◆ What is expected ◆
Please repeat the records, word for word and without gaps.

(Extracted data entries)
[Start of section]
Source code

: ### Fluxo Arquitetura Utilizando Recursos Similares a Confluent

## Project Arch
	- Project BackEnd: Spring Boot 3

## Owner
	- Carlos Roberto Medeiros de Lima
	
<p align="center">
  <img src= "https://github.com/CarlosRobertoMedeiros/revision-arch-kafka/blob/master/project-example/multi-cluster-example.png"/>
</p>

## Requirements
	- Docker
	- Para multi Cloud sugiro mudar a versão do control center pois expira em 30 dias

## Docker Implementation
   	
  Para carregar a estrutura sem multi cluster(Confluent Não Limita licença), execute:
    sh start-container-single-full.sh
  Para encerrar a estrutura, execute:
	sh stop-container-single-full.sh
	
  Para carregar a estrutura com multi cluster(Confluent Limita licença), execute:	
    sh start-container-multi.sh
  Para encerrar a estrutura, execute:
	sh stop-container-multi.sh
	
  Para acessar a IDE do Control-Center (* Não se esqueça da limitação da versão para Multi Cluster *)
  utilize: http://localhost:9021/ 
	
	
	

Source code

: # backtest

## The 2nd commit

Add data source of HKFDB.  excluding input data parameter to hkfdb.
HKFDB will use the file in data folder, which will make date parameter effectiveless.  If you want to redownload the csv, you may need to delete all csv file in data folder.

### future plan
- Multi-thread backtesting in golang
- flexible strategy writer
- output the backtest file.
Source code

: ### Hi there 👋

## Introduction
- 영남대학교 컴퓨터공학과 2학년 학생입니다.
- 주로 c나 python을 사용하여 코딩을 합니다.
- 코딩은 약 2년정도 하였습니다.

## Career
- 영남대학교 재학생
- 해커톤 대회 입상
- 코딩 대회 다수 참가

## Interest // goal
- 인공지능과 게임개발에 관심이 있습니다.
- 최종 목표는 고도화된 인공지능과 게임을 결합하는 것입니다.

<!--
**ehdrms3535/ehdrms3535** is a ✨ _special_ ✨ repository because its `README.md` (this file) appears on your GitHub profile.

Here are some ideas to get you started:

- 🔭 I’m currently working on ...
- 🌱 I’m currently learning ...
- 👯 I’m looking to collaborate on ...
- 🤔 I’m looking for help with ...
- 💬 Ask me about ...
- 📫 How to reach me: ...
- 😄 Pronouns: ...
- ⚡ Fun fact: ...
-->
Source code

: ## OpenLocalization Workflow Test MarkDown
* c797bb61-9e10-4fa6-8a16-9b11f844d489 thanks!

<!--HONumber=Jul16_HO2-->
[End of section]
◆ Answer to this exercise ◆
Source code

: ### Fluxo Arquitetura Utilizando Recursos Similares a Confluent

## Project Arch
	- Project BackEnd: Spring Boot 3

## Owner
	- Carlos Roberto Medeiros de Lima
	
<p align="center">
  <img src= "https://github.com/CarlosRobertoMedeiros/revision-arch-kafka/blob/master/project-example/multi-cluster-example.png"/>
</p>

## Requirements
	- Docker
	- Para multi Cloud sugiro mudar a versão do control center pois expira em 30 dias

## Docker Implementation
   	
  Para carregar a estrutura sem multi cluster(Confluent Não Limita licença), execute:
    sh start-container-single-full.sh
  Para encerrar a estrutura, execute:
	sh stop-container-single-full.sh
	
  Para carregar a estrutura com multi cluster(Confluent Limita licença), execute:	
    sh start-container-multi.sh
  Para encerrar a estrutura, execute:
	sh stop-container-multi.sh
	
  Para acessar a IDE do Control-Center (* Não se esqueça da limitação da versão para Multi Cluster *)
  utilize: http://localhost:9021/ 
	
	
	

Source code

: # backtest

## The 2nd commit

Add data source of HKFDB.  excluding input data parameter to hkfdb.
HKFDB will use the file in data folder, which will make date parameter effectiveless.  If you want to redownload the csv, you may need to delete all csv file in data folder.

### future plan
- Multi-thread backtesting in golang
- flexible strategy writer
- output the backtest file.
Source code

: ### Hi there 👋

## Introduction
- 영남대학교 컴퓨터공학과 2학년 학생입니다.
- 주로 c나 python을 사용하여 코딩을 합니다.
- 코딩은 약 2년정도 하였습니다.

## Career
- 영남대학교 재학생
- 해커톤 대회 입상
- 코딩 대회 다수 참가

## Interest // goal
- 인공지능과 게임개발에 관심이 있습니다.
- 최종 목표는 고도화된 인공지능과 게임을 결합하는 것입니다.

<!--
**ehdrms3535/ehdrms3535** is a ✨ _special_ ✨ repository because its `README.md` (this file) appears on your GitHub profile.

Here are some ideas to get you started:

- 🔭 I’m currently working on ...
- 🌱 I’m currently learning ...
- 👯 I’m looking to collaborate on ...
- 🤔 I’m looking for help with ...
- 💬 Ask me about ...
- 📫 How to reach me: ...
- 😄 Pronouns: ...
- ⚡ Fun fact: ...
-->
Source code

: ## OpenLocalization Workflow Test MarkDown
* c797bb61-9e10-4fa6-8a16-9b11f844d489 thanks!

<!--HONumber=Jul16_HO2-->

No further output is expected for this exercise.